Netflix partners with Microsoft to offer cheaper streaming plan
Netflix opted to develop the lower-cost offering after a disappointing first quarter in which it lost subscribers for the first time in a decade, and after years of resistance against the very idea of running ads.
The ad-supported subscription will be in addition to the three options already available, the cheapest being $10 per month in the United States.
Microsoft will be responsible for designing and managing the platform for advertisers who want to serve ads to Netflix users.
“It’s very early days and we have much to work through,” Greg Peters, Netflix’s chief operating officer, said in a statement.
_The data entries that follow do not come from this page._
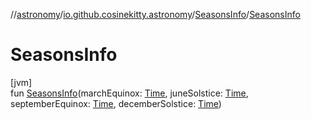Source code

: //[astronomy](../../../index.md)/[io.github.cosinekitty.astronomy](../index.md)/[SeasonsInfo](index.md)/[SeasonsInfo](-seasons-info.md)

# SeasonsInfo

[jvm]\
fun [SeasonsInfo](-seasons-info.md)(marchEquinox: [Time](../-time/index.md), juneSolstice: [Time](../-time/index.md), septemberEquinox: [Time](../-time/index.md), decemberSolstice: [Time](../-time/index.md))
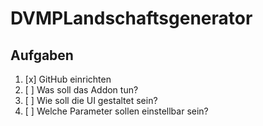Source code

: # DVMPLandschaftsgenerator
## Aufgaben
1. [x] GitHub einrichten 
2. [ ] Was soll das Addon tun?
3. [ ] Wie soll die UI gestaltet sein?
4. [ ] Welche Parameter sollen einstellbar sein?
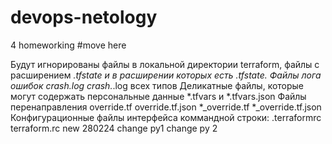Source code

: # devops-netology
4 homeworking
#move here

Будут игнорированы файлы в локальной директории terraform, файлы с расширением *.tfstate и в расширении которых есть *.tfstate.*
Файлы лога ошибок crash.log crash.*.log всех типов
Деликатные файлы, которые могут содержать персональные данные *.tfvars и *.tfvars.json
Файлы перенаправления
override.tf
override.tf.json
*_override.tf
*_override.tf.json
Конфигурационные файлы интерфейса коммандной строки:
.terraformrc
terraform.rc
 new 280224
change py1
change py 2
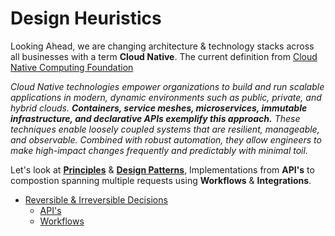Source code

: # Design Heuristics

Looking Ahead, we are changing architecture & technology stacks across all businesses with a term **Cloud Native**. The current definition from [Cloud Native Computing Foundation](https://www.cncf.io/)

*Cloud Native technologies empower organizations to build and run scalable applications in modern, dynamic environments such as public, private, and hybrid clouds. **Containers, service meshes, microservices, immutable infrastructure, and declarative APIs exemplify this approach.** These techniques enable loosely coupled systems that are resilient, manageable, and observable. Combined with robust automation, they allow engineers to make high-impact changes frequently and predictably with minimal toil.* 

Let's look at [**Principles**](http://www.poppendieck.com/) & [**Design Patterns**](Design%20Patterns.md), Implementations from **API's** to compostion spanning multiple requests using **Workflows** & **Integrations**.

* [Reversible & Irreversible Decisions](https://www.bredemeyer.com/whatis.htm)
  * [API's](../System/API.md)  
  * [Workflows](Workflows.md)




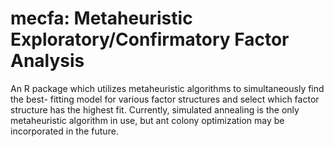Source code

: # mecfa: Metaheuristic Exploratory/Confirmatory Factor Analysis

An R package which utilizes metaheuristic algorithms to simultaneously find the best-
    fitting model for various factor structures and select which factor 
    structure has the highest fit. Currently, simulated annealing is the only 
    metaheuristic algorithm in use, but ant colony optimization may be 
    incorporated in the future.
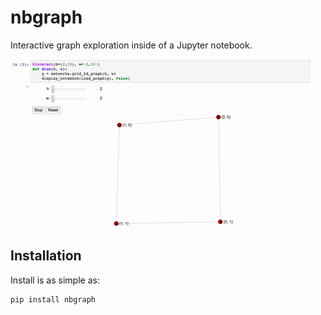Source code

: nbgraph
=======

Interactive graph exploration inside of a Jupyter notebook.

![screenshot](screenshot.gif)

Installation
------------

Install is as simple as:

    pip install nbgraph

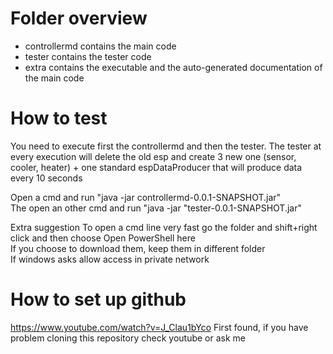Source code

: # Folder overview
  - controllermd contains the main code
  - tester contains the tester code
  - extra contains the executable and the auto-generated documentation of the main code

# How to test
You need to execute first the controllermd and then the tester.
The tester at every execution will delete the old esp and create 3 new one (sensor, cooler, heater) + one standard espDataProducer that will produce data every 10 seconds

Open a cmd and run "java -jar controllermd-0.0.1-SNAPSHOT.jar"  
The open an other cmd and run "java -jar "tester-0.0.1-SNAPSHOT.jar"

Extra suggestion
To open a cmd line very fast go the folder and shift+right click and then choose Open PowerShell here  
If you choose to download them, keep them in different folder  
If windows asks allow access in private network  

# How to set up github
https://www.youtube.com/watch?v=J_Clau1bYco
First found, if you have problem cloning this repository check youtube or ask me
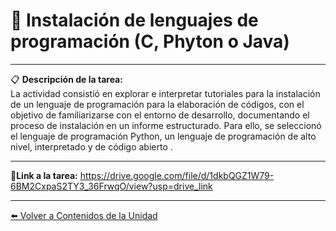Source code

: # 🧩 Instalación de lenguajes de programación (C, Phyton o Java)  

---

📋 **Descripción de la tarea:**  
La actividad consistió en explorar e interpretar tutoriales para la instalación de un lenguaje de programación para la elaboración de códigos, con el objetivo de familiarizarse con el entorno de desarrollo, documentando el proceso de instalación en un informe estructurado. Para ello, se seleccionó el lenguaje de programación Python, un lenguaje de programación de alto nivel, interpretado y de código abierto .

---


📝**Link a la tarea:**
https://drive.google.com/file/d/1dkbQGZ1W79-6BM2CxpaS2TY3_36FrwqO/view?usp=drive_link

---
[⬅️ Volver a Contenidos de la Unidad](../../Introduccion/Contenidos.md)



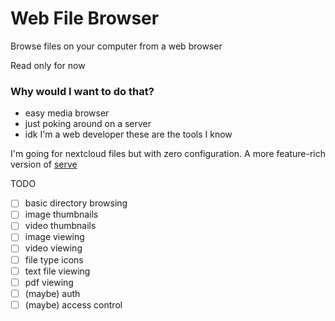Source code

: # Web File Browser
Browse files on your computer from a web browser

Read only for now

### Why would I want to do that?

- easy media browser
- just poking around on a server
- idk I'm a web developer these are the tools I know

I'm going for nextcloud files but with zero configuration. A more feature-rich version of [serve](https://www.npmjs.com/package/serve)

TODO
- [ ] basic directory browsing
- [ ] image thumbnails
- [ ] video thumbnails
- [ ] image viewing
- [ ] video viewing
- [ ] file type icons
- [ ] text file viewing
- [ ] pdf viewing
- [ ] (maybe) auth
- [ ] (maybe) access control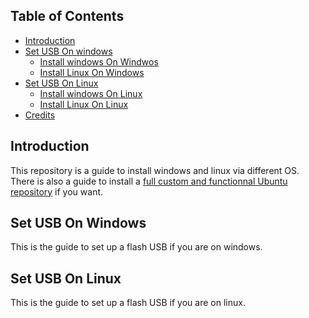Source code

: ## Table of Contents

* [Introduction](#introduction)
* [Set USB On windows](#set-usb-on-windows)
  * [Install windows On Windwos](#install-windows-on-windows)
  * [Install Linux On Windows](#install-linux-on-windows)
* [Set USB On Linux](#set-usb-on-linux)
  * [Install windows On Linux](#install-windows-on-linux)
  * [Install Linux On Linux](#install-linux-on-linux)
* [Credits](#credits)

## Introduction
This repository is a guide to install windows and linux via different OS. There is also a guide to install a [full custom and functionnal Ubuntu repository](https://github.com/ARU1-TEAM/Ubuntu-installation-XFCE4-I3wm) if you want. 

## Set USB On Windows
This is the guide to set up a flash USB if you are on windows.








## Set USB On Linux
This is the guide to set up a flash USB if you are on linux.
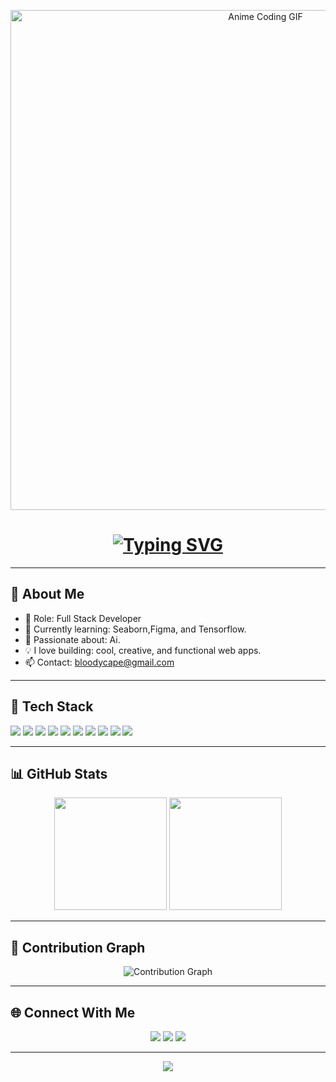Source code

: <!-- Anime GIF Header -->
<p align="center">
  <img src="https://media.giphy.com/media/v1.Y2lkPTc5MGI3NjExeGhwbW4wcXB6b2p0cHlpODdsMDF3eHE4dnh4bGgycDh1cmU4dmt2eCZlcD12MV9naWZzX3NlYXJjaCZjdD1n/KzJkzjggfGN5Py6nkT/giphy.gif" width="800" alt="Anime Coding GIF">
</p>

<!-- Typing Effect -->
<h1 align="center">
  <a href="https://git.io/typing-svg">
    <img src="https://readme-typing-svg.herokuapp.com?font=Fira+Code&pause=1000&color=FF66CC&center=true&vCenter=true&width=500&lines=Hi!+I'm+Sien;;Full+Stack+Developer;Open+Source+Enthusiast;Always+Learning+New+Things" alt="Typing SVG" />
  </a>
</h1>

---

## 🌸 About Me
- 💼 Role: Full Stack Developer
- 🌱 Currently learning: Seaborn,Figma, and Tensorflow.
- 🎨 Passionate about: Ai.
- 💡 I love building: cool, creative, and functional web apps.
- 📫 Contact: bloodycape@gmail.com

---

## 🚀 Tech Stack
<p>
  <img src="https://img.shields.io/badge/HTML5-FF6B6B?style=for-the-badge&logo=html5&logoColor=white">
  <img src="https://img.shields.io/badge/CSS3-339AF0?style=for-the-badge&logo=css3&logoColor=white">
  <img src="https://img.shields.io/badge/JavaScript-FFD43B?style=for-the-badge&logo=javascript&logoColor=black">
  <img src="https://img.shields.io/badge/TypeScript-3178C6?style=for-the-badge&logo=typescript&logoColor=white">
  <img src="https://img.shields.io/badge/React-61DBFB?style=for-the-badge&logo=react&logoColor=black">
  <img src="https://img.shields.io/badge/Next.js-000000?style=for-the-badge&logo=next.js&logoColor=white">
  <img src="https://img.shields.io/badge/Node.js-5FA04E?style=for-the-badge&logo=node.js&logoColor=white">
  <img src="https://img.shields.io/badge/Express-404D59?style=for-the-badge">
  <img src="https://img.shields.io/badge/MongoDB-4EA94B?style=for-the-badge&logo=mongodb&logoColor=white">
  <img src="https://img.shields.io/badge/MySQL-00758F?style=for-the-badge&logo=mysql&logoColor=white">
</p>

---

## 📊 GitHub Stats
<p align="center">
  <img src="https://github-readme-stats.vercel.app/api?username=mistOfTime&show_icons=true&theme=tokyonight" height="180">
  <img src="https://github-readme-streak-stats.herokuapp.com/?user=MmistOfTimeE&theme=tokyonight" height="180">
</p>

---

## 🌸 Contribution Graph
<p align="center">
  <img src="https://github-readme-activity-graph.vercel.app/graph?username=mistOfTime&theme=tokyo-night" alt="Contribution Graph">
</p>

---

## 🌐 Connect With Me
<p align="center">
  <a href="https://github.com/mistOfTime"><img src="https://img.shields.io/badge/GitHub-181717?style=for-the-badge&logo=github&logoColor=white"></a>
  <a href="https://linkedin.com/in/https://www.linkedin.com/in/sien-jandave-salda%C3%B1a-198257320?utm_source=share&utm_campaign=share_via&utm_content=profile&utm_medium=android_app"><img src="https://img.shields.io/badge/LinkedIn-0077B5?style=for-the-badge&logo=linkedin&logoColor=white"></a>
  <a href="mailto:bloodycape@gmail.com"><img src="https://img.shields.io/badge/Email-FF6B6B?style=for-the-badge&logo=gmail&logoColor=white"></a>
</p>

---

<p align="center">
  <img src="https://komarev.com/ghpvc/?username=YOUR_GITHUB_USERNAME&label=Profile+Views&color=FF66CC&style=flat">
</p>

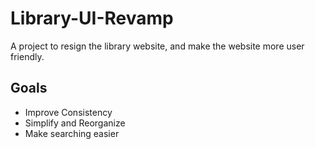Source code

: # Library-UI-Revamp
A project to resign the library website, and make the website more user friendly.

## Goals
- Improve Consistency
- Simplify and Reorganize
- Make searching easier

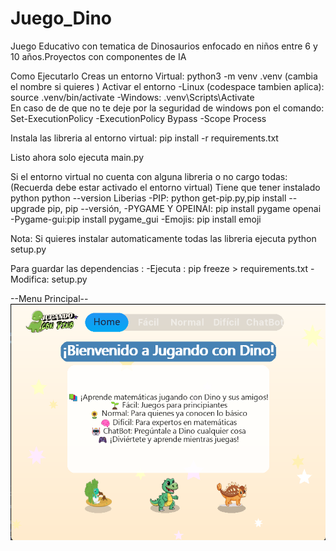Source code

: # Juego_Dino
Juego Educativo con tematica de Dinosaurios enfocado en niños entre 6 y 10 años.Proyectos con componentes de IA


Como Ejecutarlo
Creas un entorno Virtual: python3 -m venv .venv (cambia el nombre si quieres )
Activar el entorno
-Linux (codespace tambien aplica):
source .venv/bin/activate
-Windows: 
.venv\Scripts\Activate    
En caso de de que no te deje por la seguridad de windows pon el comando:
Set-ExecutionPolicy -ExecutionPolicy Bypass -Scope Process

Instala las libreria al entorno virtual: pip install -r requirements.txt

Listo ahora solo ejecuta main.py 


Si el entorno virtual no cuenta con alguna libreria o no cargo todas:
(Recuerda debe estar activado el entorno virtual)
Tiene que tener instalado python python --version
Liberias
-PIP: python get-pip.py,pip install --upgrade pip, pip --versión,
-PYGAME Y OPEINAI: pip install pygame openai
-Pygame-gui:pip install pygame_gui
-Emojis: pip install emoji

Nota: Si quieres instalar automaticamente todas las libreria ejecuta python setup.py 

Para guardar las dependencias : 
-Ejecuta : pip freeze > requirements.txt
-Modifica: setup.py

--Menu Principal--
![alt text](image.png)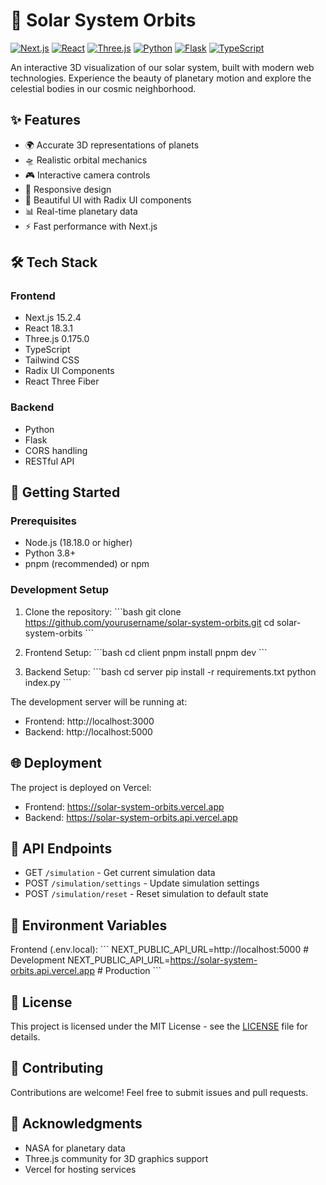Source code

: # 🌌 Solar System Orbits

[![Next.js](https://img.shields.io/badge/Next.js-15.2.4-black?style=for-the-badge&logo=next.js&logoColor=white)](https://nextjs.org/)
[![React](https://img.shields.io/badge/React-18.3.1-61DAFB?style=for-the-badge&logo=react&logoColor=black)](https://reactjs.org/)
[![Three.js](https://img.shields.io/badge/Three.js-0.175.0-black?style=for-the-badge&logo=three.js&logoColor=white)](https://threejs.org/)
[![Python](https://img.shields.io/badge/Python-3.8+-3776AB?style=for-the-badge&logo=python&logoColor=white)](https://www.python.org/)
[![Flask](https://img.shields.io/badge/Flask-Latest-000000?style=for-the-badge&logo=flask&logoColor=white)](https://flask.palletsprojects.com/)
[![TypeScript](https://img.shields.io/badge/TypeScript-Latest-3178C6?style=for-the-badge&logo=typescript&logoColor=white)](https://www.typescriptlang.org/)

An interactive 3D visualization of our solar system, built with modern web technologies. Experience the beauty of planetary motion and explore the celestial bodies in our cosmic neighborhood.

## ✨ Features

- 🌍 Accurate 3D representations of planets
- 🛸 Realistic orbital mechanics
- 🎮 Interactive camera controls
- 📱 Responsive design
- 🎨 Beautiful UI with Radix UI components
- 📊 Real-time planetary data
- ⚡ Fast performance with Next.js

## 🛠️ Tech Stack

### Frontend
- Next.js 15.2.4
- React 18.3.1
- Three.js 0.175.0
- TypeScript
- Tailwind CSS
- Radix UI Components
- React Three Fiber

### Backend
- Python
- Flask
- CORS handling
- RESTful API

## 🚀 Getting Started

### Prerequisites
- Node.js (18.18.0 or higher)
- Python 3.8+
- pnpm (recommended) or npm

### Development Setup

1. Clone the repository:
\`\`\`bash
git clone https://github.com/yourusername/solar-system-orbits.git
cd solar-system-orbits
\`\`\`

2. Frontend Setup:
\`\`\`bash
cd client
pnpm install
pnpm dev
\`\`\`

3. Backend Setup:
\`\`\`bash
cd server
pip install -r requirements.txt
python index.py
\`\`\`

The development server will be running at:
- Frontend: http://localhost:3000
- Backend: http://localhost:5000

## 🌐 Deployment

The project is deployed on Vercel:
- Frontend: https://solar-system-orbits.vercel.app
- Backend: https://solar-system-orbits.api.vercel.app

## 🎯 API Endpoints

- GET `/simulation` - Get current simulation data
- POST `/simulation/settings` - Update simulation settings
- POST `/simulation/reset` - Reset simulation to default state

## 📱 Environment Variables

Frontend (.env.local):
\`\`\`
NEXT_PUBLIC_API_URL=http://localhost:5000 # Development
NEXT_PUBLIC_API_URL=https://solar-system-orbits.api.vercel.app # Production
\`\`\`

## 📄 License

This project is licensed under the MIT License - see the [LICENSE](LICENSE) file for details.

## 🤝 Contributing

Contributions are welcome! Feel free to submit issues and pull requests.

## 🙏 Acknowledgments

- NASA for planetary data
- Three.js community for 3D graphics support
- Vercel for hosting services
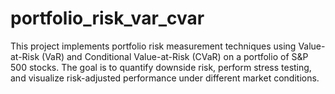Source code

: # portfolio_risk_var_cvar
This project implements portfolio risk measurement techniques using Value-at-Risk (VaR) and Conditional Value-at-Risk (CVaR) on a portfolio of S&amp;P 500 stocks.   The goal is to quantify downside risk, perform stress testing, and visualize risk-adjusted performance under different market conditions.  
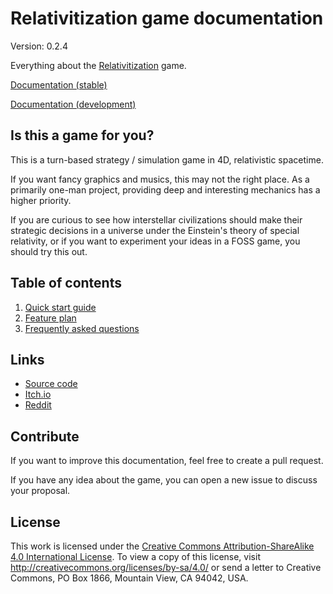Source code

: # Relativitization game documentation

Version: 0.2.4

Everything about the [Relativitization](https://adriankhl.itch.io/relativitization) game.

[Documentation (stable)](https://github.com/Adriankhl/relativitization-game-doc)

[Documentation (development)](https://github.com/Adriankhl/relativitization-game-doc/tree/develop)

## Is this a game for you?

This is a turn-based strategy / simulation game in 4D, relativistic spacetime.

If you want fancy graphics and musics, this may not the right place. As a primarily one-man project, providing deep and
interesting mechanics has a higher priority.

If you are curious to see how interstellar civilizations should make their strategic decisions in a universe under the
Einstein's theory of special relativity, or if you want to experiment your ideas in a FOSS game, you should try this
out.

## Table of contents

1. [Quick start guide](guide/quick-start-guide.md)
2. [Feature plan](plan/feature-plan.md)
3. [Frequently asked questions](faq/frequently-asked-questions.md)

## Links

* [Source code](https://github.com/Adriankhl/relativitization)
* [Itch.io](https://adriankhl.itch.io/relativitization)
* [Reddit](https://www.reddit.com/r/relativitization/)

## Contribute

If you want to improve this documentation, feel free to create a pull request.

If you have any idea about the game, you can open a new issue to discuss your proposal.

## License

This work is licensed under the [Creative Commons Attribution-ShareAlike 4.0 International License](./LICENSE). To view
a copy of this license, visit http://creativecommons.org/licenses/by-sa/4.0/ or send a letter to Creative Commons, PO
Box 1866, Mountain View, CA 94042, USA.
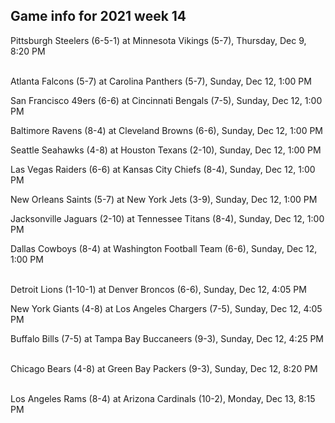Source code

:## Game info for 2021 week 14
Pittsburgh Steelers (6-5-1) at Minnesota Vikings (5-7), Thursday, Dec 9, 8:20 PM

<br/>Atlanta Falcons (5-7) at Carolina Panthers (5-7), Sunday, Dec 12, 1:00 PM

San Francisco 49ers (6-6) at Cincinnati Bengals (7-5), Sunday, Dec 12, 1:00 PM

Baltimore Ravens (8-4) at Cleveland Browns (6-6), Sunday, Dec 12, 1:00 PM

Seattle Seahawks (4-8) at Houston Texans (2-10), Sunday, Dec 12, 1:00 PM

Las Vegas Raiders (6-6) at Kansas City Chiefs (8-4), Sunday, Dec 12, 1:00 PM

New Orleans Saints (5-7) at New York Jets (3-9), Sunday, Dec 12, 1:00 PM

Jacksonville Jaguars (2-10) at Tennessee Titans (8-4), Sunday, Dec 12, 1:00 PM

Dallas Cowboys (8-4) at Washington Football Team (6-6), Sunday, Dec 12, 1:00 PM

<br/>Detroit Lions (1-10-1) at Denver Broncos (6-6), Sunday, Dec 12, 4:05 PM

New York Giants (4-8) at Los Angeles Chargers (7-5), Sunday, Dec 12, 4:05 PM

Buffalo Bills (7-5) at Tampa Bay Buccaneers (9-3), Sunday, Dec 12, 4:25 PM

<br/>Chicago Bears (4-8) at Green Bay Packers (9-3), Sunday, Dec 12, 8:20 PM

<br/>Los Angeles Rams (8-4) at Arizona Cardinals (10-2), Monday, Dec 13, 8:15 PM

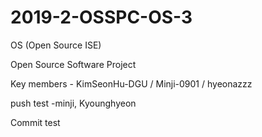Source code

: # 2019-2-OSSPC-OS-3
OS (Open Source ISE)

Open Source Software Project

Key members - KimSeonHu-DGU / Minji-0901 / hyeonazzz

push test -minji, Kyounghyeon

Commit test
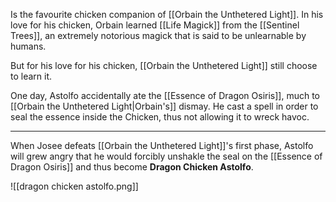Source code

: Is the favourite chicken companion of [[Orbain the Unthetered Light]]. In his love for his chicken, Orbain learned [[Life Magick]] from the [[Sentinel Trees]], an extremely notorious magick that is said to be unlearnable by humans. 

But for his love for his chicken, [[Orbain the Unthetered Light]] still choose to learn it.

One day, Astolfo accidentally ate the [[Essence of Dragon Osiris]], much to [[Orbain the Unthetered Light|Orbain's]] dismay. He cast a spell in order to seal the essence inside the Chicken, thus not allowing it to wreck havoc.

---

When Josee defeats [[Orbain the Unthetered Light]]'s first phase, Astolfo will grew angry that he would forcibly unshakle the seal on the [[Essence of Dragon Osiris]] and thus become **Dragon Chicken Astolfo**.

![[dragon chicken astolfo.png]]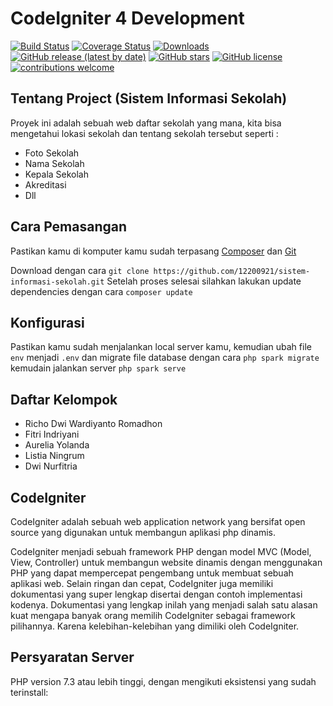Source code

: # CodeIgniter 4 Development

[![Build Status](https://github.com/codeigniter4/CodeIgniter4/workflows/PHPUnit/badge.svg)](https://github.com/codeigniter4/CodeIgniter4/actions?query=workflow%3A%22PHPUnit%22)
[![Coverage Status](https://coveralls.io/repos/github/codeigniter4/CodeIgniter4/badge.svg?branch=develop)](https://coveralls.io/github/codeigniter4/CodeIgniter4?branch=develop)
[![Downloads](https://poser.pugx.org/codeigniter4/framework/downloads)](https://packagist.org/packages/codeigniter4/framework)
[![GitHub release (latest by date)](https://img.shields.io/github/v/release/codeigniter4/CodeIgniter4)](https://packagist.org/packages/codeigniter4/framework)
[![GitHub stars](https://img.shields.io/github/stars/codeigniter4/CodeIgniter4)](https://packagist.org/packages/codeigniter4/framework)
[![GitHub license](https://img.shields.io/github/license/codeigniter4/CodeIgniter4)](https://github.com/codeigniter4/CodeIgniter4/blob/develop/LICENSE)
[![contributions welcome](https://img.shields.io/badge/contributions-welcome-brightgreen.svg?style=flat)](https://github.com/codeigniter4/CodeIgniter4/pulls)
<br>



## Tentang Project (Sistem Informasi Sekolah)
Proyek ini adalah sebuah web daftar sekolah yang mana, kita bisa mengetahui lokasi sekolah dan tentang sekolah tersebut seperti :
- Foto Sekolah
- Nama Sekolah
- Kepala Sekolah
- Akreditasi
- Dll

## Cara Pemasangan

Pastikan kamu di komputer kamu sudah terpasang
[Composer](https://getcomposer.org/) dan [Git](https://git-scm.com/)

Download dengan cara
`git clone https://github.com/12200921/sistem-informasi-sekolah.git` Setelah proses selesai silahkan lakukan update dependencies dengan cara `composer update`

## Konfigurasi

Pastikan kamu sudah menjalankan local server kamu, kemudian ubah file `env` menjadi `.env` dan migrate file database dengan cara `php spark migrate` kemudain jalankan server `php spark serve`

## Daftar Kelompok
- Richo Dwi Wardiyanto Romadhon
- Fitri Indriyani
- Aurelia Yolanda
- Listia Ningrum
- Dwi Nurfitria

## CodeIgniter

CodeIgniter adalah sebuah web application network yang bersifat open source yang digunakan untuk membangun aplikasi php dinamis.

CodeIgniter menjadi sebuah framework PHP dengan model MVC (Model, View, Controller) untuk membangun website dinamis dengan menggunakan PHP yang dapat mempercepat pengembang untuk membuat sebuah aplikasi web. Selain ringan dan cepat, CodeIgniter juga memiliki dokumentasi yang super lengkap disertai dengan contoh implementasi kodenya. Dokumentasi yang lengkap inilah yang menjadi salah satu alasan kuat mengapa banyak orang memilih CodeIgniter sebagai framework pilihannya. Karena kelebihan-kelebihan yang dimiliki oleh CodeIgniter.


## Persyaratan Server

PHP version 7.3 atau lebih tinggi, dengan mengikuti eksistensi yang sudah terinstall:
Microsoft added that advertisers “will have access to the Netflix audience and premium connected TV inventory.” Adding advertising means Netflix will expose itself to some thorny issues, including debates around consumers’ personal data being harvested on a massive scale to target them with more lucrative, personalized pitches.
Analysts were not surprised by Netflix’s choice in Microsoft because it offers fewer conflicts of interest for Netflix than some other companies.
“Unlike the top three ad sellers in Google, Meta, and Amazon, Microsoft hasn’t pushed competing streaming products,” wrote analyst Ross Benes.
After years of amassing subscribers, Netflix lost 200,000 customers worldwide in the first quarter compared to the end of 2021. That decline has contributed to a 70 percent decline in its stock price so far this year, wiped out in about $190 billion in shareholder wealth and triggered hundreds of layoffs.
The streaming giant reacted by announcing the arrival of advertising on the service, with the aim to finance the investments necessary to maintain its position as leader in the industry that it launched.
Landing the ad deal with a video streaming service that boasts more than 220 million subscribers represents a major coup for Microsoft, which has been engaged in a long-running and often acrimonious battle for the past 20 years with Google, the dominant force in digital advertising.
“This deal gives Microsoft something its growing ad business has lacked, quality streaming video inventory that has potential to scale” said Insider Intelligence analyst Ross Benes.